Current video generation models, specifically those using a technique called 'diffusion transformers,' have trouble extending videos beyond their original training length. This manifests in two main ways: the video starts repeating sections, or the overall quality of the video noticeably decreases as it gets longer. Previous attempts to fix the repetition issue didn't address the quality problem and weren't very effective at allowing for much longer videos.
What's the solution?
The researchers discovered that both the repetition and quality issues stem from a core problem: the model's 'attention' gets spread too thin when trying to process longer videos. 'Attention' is how the model focuses on different parts of the video to create a coherent output. When dealing with lengths outside of what it was trained on, the attention gets diluted, leading to the problems. To fix this, they developed a method called UltraViCo that simply reduces the model's attention to parts of the video beyond the training length, essentially telling it to ignore those extra parts. This method doesn't require any retraining and can be easily added to existing models.
Why it matters?
This research is important because it significantly improves the ability of video generation models to create longer, higher-quality videos. UltraViCo allows for videos to be extended much further than previous methods, improving both the visual quality and reducing annoying repetitions. It also works well with other video editing and creation tasks, making it a versatile improvement to the field of AI video generation.
Abstract
Despite advances, video diffusion transformers still struggle to generalize beyond their training length, a challenge we term video length extrapolation. We identify two failure modes: model-specific periodic content repetition and a universal quality degradation.
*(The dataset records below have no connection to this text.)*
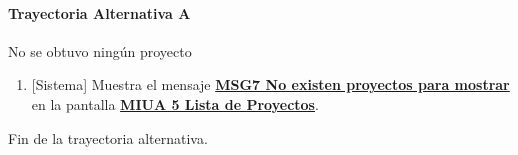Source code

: \paragraph{Trayectoria Alternativa A} \label{A-PR-CU1:TA}
	No se obtuvo ningún proyecto
	\begin{enumerate}[label=A\arabic*.]
		\item {[Sistema]} Muestra el mensaje \hyperref[MSG7]{\bf MSG7 No existen proyectos para mostrar} en la pantalla \hyperref[fig:MIUA-5]{\bf MIUA 5 Lista de Proyectos}.
	\end{enumerate}
	Fin de la trayectoria alternativa.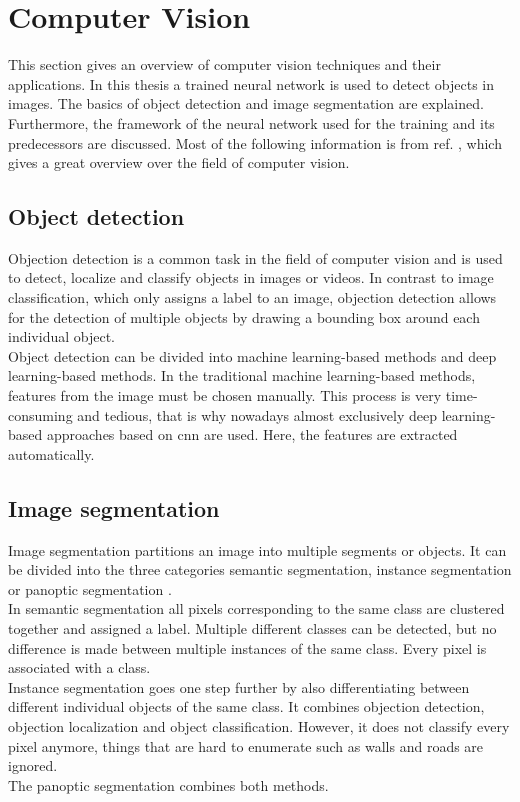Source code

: \section{Computer Vision}
\label{sec:computer_vision}
This section gives an overview of computer vision techniques and their applications.
In this thesis a trained neural network is used to detect objects in images.
The basics of object detection and image segmentation are explained.
Furthermore, the framework of the neural network used for the training and its predecessors are discussed.
Most of the following information is from ref. \cite{Szeliski2022}, which gives a great overview over the field of computer vision.


\subsection{Object detection}
Objection detection is a common task in the field of computer vision and is used to detect, localize and classify objects in images or videos.
In contrast to image classification, which only assigns a label to an image, objection detection allows for the detection of multiple objects by drawing a bounding box around each individual object.\\
Object detection can be divided into machine learning-based methods and deep learning-based methods.
In the traditional machine learning-based methods, features from the image must be chosen manually.
This process is very time-consuming and tedious, that is why nowadays almost exclusively deep learning-based approaches based on \gls{cnn} are used.
Here, the features are extracted automatically.


\subsection{Image segmentation}
Image segmentation partitions an image into multiple segments or objects.
It can be divided into the three categories semantic segmentation, instance segmentation or panoptic segmentation \cite{Minaee2021}.\\
In semantic segmentation all pixels corresponding to the same class are clustered together and assigned a label.
Multiple different classes can be detected, but no difference is made between multiple instances of the same class.
Every pixel is associated with a class.\\
Instance segmentation goes one step further by also differentiating between different individual objects of the same class.
It combines objection detection, objection localization and object classification.
However, it does not classify every pixel anymore, things that are hard to enumerate such as walls and roads are ignored.\\
The panoptic segmentation combines both methods.


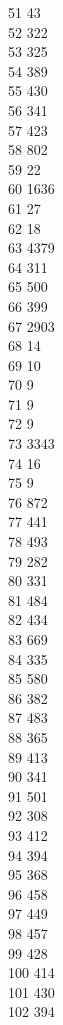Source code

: { 51	43 \\
 52	322 \\
 53	325 \\
 54	389 \\
 55	430 \\
 56	341 \\
 57	423 \\
 58	802 \\
 59	22 \\
 60	1636 \\
 61	27 \\
 62	18 \\
 63	4379 \\
 64	311 \\
 65	500 \\
 66	399 \\
 67	2903 \\
 68	14 \\
 69	10 \\
 70	9 \\
 71	9 \\
 72	9 \\
 73	3343 \\
 74	16 \\
 75	9 \\
 76	872 \\
 77	441 \\
 78	493 \\
 79	282 \\
 80	331 \\
 81	484 \\
 82	434 \\
 83	669 \\
 84	335 \\
 85	580 \\
 86	382 \\
 87	483 \\
 88	365 \\
 89	413 \\
 90	341 \\
 91	501 \\
 92	308 \\
 93	412 \\
 94	394 \\
 95	368 \\
 96	458 \\
 97	449 \\
 98	457 \\
 99	428 \\
 100	414 \\
 101	430 \\
 102	394 \\
}
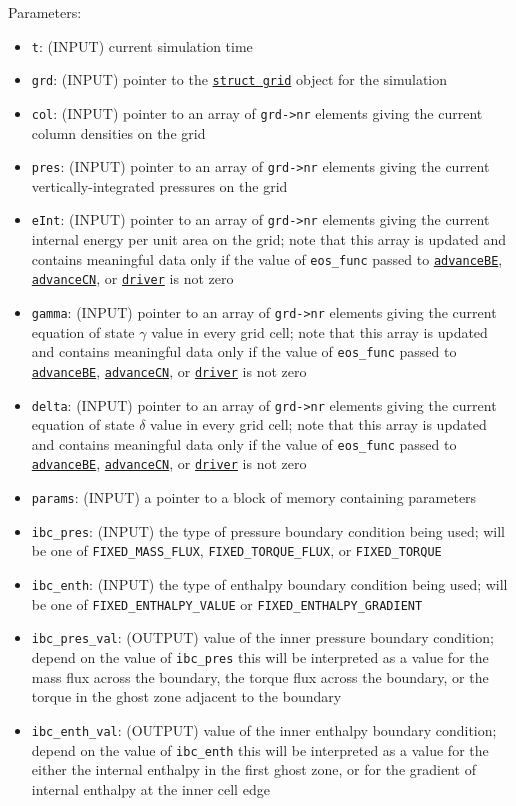 \documentclass[12pt]{article}
\begin{document}
Parameters:
\begin{itemize}
\item \texttt{t}: (INPUT) current simulation time
\item \texttt{grd}: (INPUT) pointer to the \hyperref[sssec:datastructures]{\texttt{struct grid}} object for the simulation
\item \texttt{col}: (INPUT) pointer to an array of \texttt{grd->nr} elements giving the current column densities on the grid
\item \texttt{pres}: (INPUT) pointer to an array of \texttt{grd->nr} elements giving the current vertically-integrated pressures on the grid
\item \texttt{eInt}: (INPUT) pointer to an array of \texttt{grd->nr} elements giving the current internal energy per unit area on the grid; note that this array is updated and contains meaningful data only if the value of \verb=eos_func= passed to \hyperref[sssec:advanceBE]{\texttt{advanceBE}}, \hyperref[sssec:advanceCN]{\texttt{advanceCN}}, or \hyperref[sssec:driver]{\texttt{driver}} is not zero
\item \texttt{gamma}: (INPUT) pointer to an array of \texttt{grd->nr} elements giving the current equation of state $\gamma$ value in every grid cell; note that this array is updated and contains meaningful data only if the value of \verb=eos_func= passed to \hyperref[sssec:advanceBE]{\texttt{advanceBE}}, \hyperref[sssec:advanceCN]{\texttt{advanceCN}}, or \hyperref[sssec:driver]{\texttt{driver}} is not zero
\item \texttt{delta}: (INPUT) pointer to an array of \texttt{grd->nr} elements giving the current equation of state $\delta$ value in every grid cell; note that this array is updated and contains meaningful data only if the value of \verb=eos_func= passed to \hyperref[sssec:advanceBE]{\texttt{advanceBE}}, \hyperref[sssec:advanceCN]{\texttt{advanceCN}}, or \hyperref[sssec:driver]{\texttt{driver}} is not zero
\item \texttt{params}: (INPUT) a pointer to a block of memory containing parameters
\item \verb=ibc_pres=: (INPUT) the type of pressure boundary condition being used; will be one of \verb=FIXED_MASS_FLUX=, \verb=FIXED_TORQUE_FLUX=, or \verb=FIXED_TORQUE=
\item \verb=ibc_enth=: (INPUT) the type of enthalpy boundary condition being used; will be one of \verb=FIXED_ENTHALPY_VALUE= or \verb=FIXED_ENTHALPY_GRADIENT=
\item \verb=ibc_pres_val=: (OUTPUT) value of the inner pressure boundary condition; depend on the value of \verb=ibc_pres= this will be interpreted as a value for the mass flux across the boundary, the torque flux across the boundary, or the torque in the ghost zone adjacent to the boundary
\item \verb=ibc_enth_val=: (OUTPUT) value of the inner enthalpy boundary condition; depend on the value of \verb=ibc_enth= this will be interpreted as a value for the either the internal enthalpy in the first ghost zone, or for the gradient of internal enthalpy at the inner cell edge
\end{itemize}
\end{document}
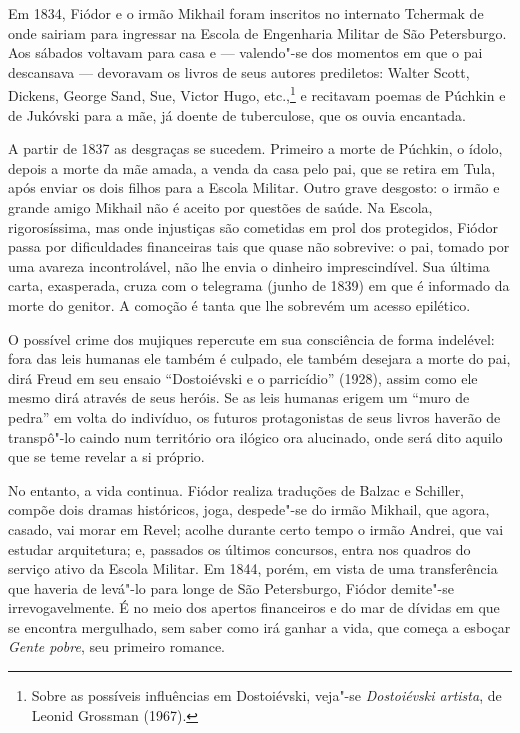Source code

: Em 1834, Fiódor e o irmão Mikhail foram inscritos no internato Tchermak
de onde sairiam para ingressar na Escola de Engenharia Militar
de São Petersburgo. Aos sábados voltavam para casa e --- valendo"-se dos momentos em que o pai descansava --- devoravam os livros de seus autores prediletos: Walter Scott, Dickens, George Sand, Sue, Victor Hugo, etc.,\footnote{Sobre as possíveis influências em Dostoiévski, veja"-se \emph{Dostoiévski artista}, de Leonid Grossman (1967).} e recitavam poemas de Púchkin e
de Jukóvski para a mãe, já doente de tuberculose, que os ouvia
encantada.

A partir de 1837 as desgraças se sucedem. Primeiro a morte de
Púchkin, o ídolo, depois a morte da mãe amada, a venda da casa
pelo pai, que se retira em Tula, após enviar os dois filhos para
a Escola Militar. Outro grave desgosto: o irmão e grande amigo
Mikhail não é aceito por questões de saúde. Na Escola,
rigorosíssima, mas onde injustiças são cometidas em prol dos
protegidos, Fiódor passa por dificuldades financeiras tais que
quase não sobrevive: o pai, tomado por uma avareza incontrolável,
não lhe envia o dinheiro imprescindível. Sua última carta,
exasperada, cruza com o telegrama (junho de 1839) em que é
informado da morte do genitor. A comoção é tanta que lhe
sobrevém um acesso epilético.

O possível crime dos mujiques repercute em sua consciência de
forma indelével: fora das leis humanas ele também é culpado, ele
também desejara a morte do pai, dirá Freud em seu ensaio
``Dostoiévski e o parricídio'' (1928), assim como ele mesmo
dirá através de seus heróis. Se as leis humanas erigem um
``muro de pedra'' em volta do indivíduo, os futuros protagonistas
de seus livros haverão de transpô"-lo caindo num território ora
ilógico ora alucinado, onde será dito aquilo que se teme revelar
a si próprio.

No entanto, a vida continua. Fiódor realiza traduções de Balzac
e Schiller, compõe dois dramas históricos, joga, despede"-se do
irmão Mikhail, que agora, casado, vai morar em Revel; acolhe
durante certo tempo o irmão Andrei, que vai estudar arquitetura;
e, passados os últimos concursos, entra nos quadros do serviço
ativo da Escola Militar. Em 1844, porém, em vista de uma
transferência que haveria de levá"-lo para longe de São
Petersburgo, Fiódor demite"-se irrevogavelmente. É no meio dos apertos
financeiros e do mar de dívidas em que se encontra mergulhado, sem saber
como irá ganhar a vida, que começa a esboçar \emph{Gente
pobre}, seu primeiro romance.

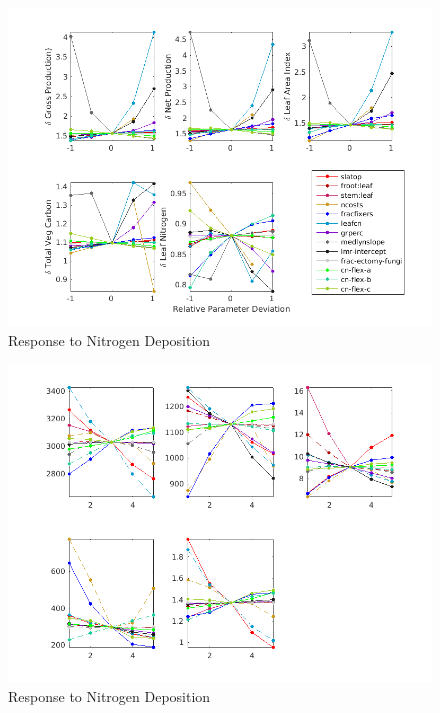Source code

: \documentclass[draft,linenumbers]{agujournal}
\begin{document}
  
  
 \begin{figure}[h]
     \centering
     \includegraphics[width=35pc]{matlab/figures/frac_deviation_CO2_response_1CLM5_1x1pt_US-ORN_ens_transient_ELEV_PI_y1.png}
     \caption{Response to Nitrogen Deposition}
     \label{Oak Ridge CO2 response Parameter Sensitivity}
  \end{figure}
  
  
 \begin{figure}[h]
     \centering
     \includegraphics[width=35pc]{matlab/figures/frac_deviation_CO2_response_1CLM5_BCI__y1.png}
     \caption{Response to Nitrogen Deposition}
     \label{BCI CO2 response Parameter Sensitivity}
  \end{figure}
  
  

  
\end{document}
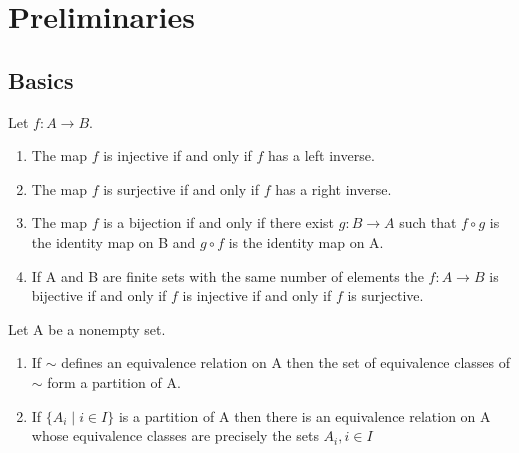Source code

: \documentclass[../main]{subfiles}
\begin{document}
 
 \section{Preliminaries}
 
 \subsection{Basics}
 
 \begin{prop}
  Let $f \colon A \to B.$
  \begin{enumerate}
   \item The map $f$ is injective if and only if $f$ has a left inverse.
   \item The map $f$ is surjective if and only if $f$ has a right inverse.
   \item The map $f$ is a bijection if and only if there exist $g \colon B \to A$ such that $f\circ g$ is the identity map on B and $g\circ f$ is the identity map on A.
   \item If A and B are finite sets with the same number of elements the $f\colon A \to B$ is bijective if and only if $f$ is injective if and only if $f$ is surjective.
  \end{enumerate}
 \end{prop}

 \begin{prop}
  Let A be a nonempty set.
  \begin{enumerate}
   \item If $\sim$ defines an equivalence relation on A then the set of equivalence classes of $\sim$ form a partition of A.
   \item If $\{A_i \mid i \in I\}$ is a partition of A then there is an equivalence relation on A whose equivalence classes are precisely the sets $A_i, i\in I$
  \end{enumerate}
 \end{prop}
 
\end{document}
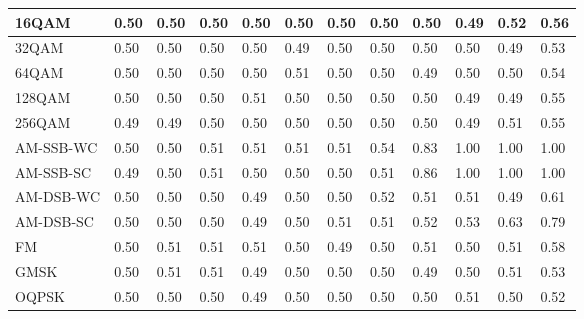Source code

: \documentclass[conference]{IEEEtran}
\begin{document}
\begin{table}
\begin{tabular}{|l|l|l|l|l|l|l|l|l|l|l|l|}
\hline 16QAM & 0.50 & 0.50 & 0.50 & 0.50 & 0.50 & 0.50 & 0.50 & 0.50 & 0.49 & 0.52 & 0.56\\ 
\hline 32QAM & 0.50 & 0.50 & 0.50 & 0.50 & 0.49 & 0.50 & 0.50 & 0.50 & 0.50 & 0.49 & 0.53\\ 
\hline 64QAM & 0.50 & 0.50 & 0.50 & 0.50 & 0.51 & 0.50 & 0.50 & 0.49 & 0.50 & 0.50 & 0.54\\ 
\hline 128QAM & 0.50 & 0.50 & 0.50 & 0.51 & 0.50 & 0.50 & 0.50 & 0.50 & 0.49 & 0.49 & 0.55\\ 
\hline 256QAM & 0.49 & 0.49 & 0.50 & 0.50 & 0.50 & 0.50 & 0.50 & 0.50 & 0.49 & 0.51 & 0.55\\ 
\hline AM-SSB-WC & 0.50 & 0.50 & 0.51 & 0.51 & 0.51 & 0.51 & 0.54 & 0.83 & 1.00 & 1.00 & 1.00\\ 
\hline AM-SSB-SC & 0.49 & 0.50 & 0.51 & 0.50 & 0.50 & 0.50 & 0.51 & 0.86 & 1.00 & 1.00 & 1.00 \\ 
\hline AM-DSB-WC & 0.50 & 0.50 & 0.50 & 0.49 & 0.50 & 0.50 & 0.52 & 0.51 & 0.51 & 0.49 & 0.61\\ 
\hline AM-DSB-SC & 0.50 & 0.50 & 0.50 & 0.49 & 0.50 & 0.51 & 0.51 & 0.52 & 0.53 & 0.63 & 0.79\\ 
\hline FM  & 0.50 & 0.51 & 0.51 & 0.51 & 0.50 & 0.49 & 0.50 & 0.51 & 0.50 & 0.51 & 0.58\\ 
\hline GMSK & 0.50 & 0.51 & 0.51 & 0.49 & 0.50 & 0.50 & 0.50 & 0.49 & 0.50 & 0.51 & 0.53\\ 
\hline OQPSK & 0.50 & 0.50 & 0.50 & 0.49 & 0.50 & 0.50 & 0.50 & 0.50 & 0.51 & 0.50 & 0.52\\
\hline
\end{tabular}
\label{CHAODA AUC Scores -20 to 0}
\end{table}
\end{document}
Prior works attempt to solve repetition via positional encodings, overlooking quality degradation and achieving only limited extrapolation. In this paper, we revisit this challenge from a more fundamental view: attention maps, which directly govern how context influences outputs. We identify that both failure modes arise from a unified cause: attention dispersion, where tokens beyond the training window dilute learned attention patterns. This leads to quality degradation and repetition emerges as a special case when this dispersion becomes structured into periodic attention patterns, induced by harmonic properties of positional encodings. Building on this insight, we propose UltraViCo, a training-free, plug-and-play method that suppresses attention for tokens beyond the training window via a constant decay factor. By jointly addressing both failure modes, we outperform a broad set of baselines largely across models and extrapolation ratios, pushing the extrapolation limit from 2x to 4x. Remarkably, it improves Dynamic Degree and Imaging Quality by 233% and 40.5% over the previous best method at 4x extrapolation. Furthermore, our method generalizes seamlessly to downstream tasks such as controllable video synthesis and editing.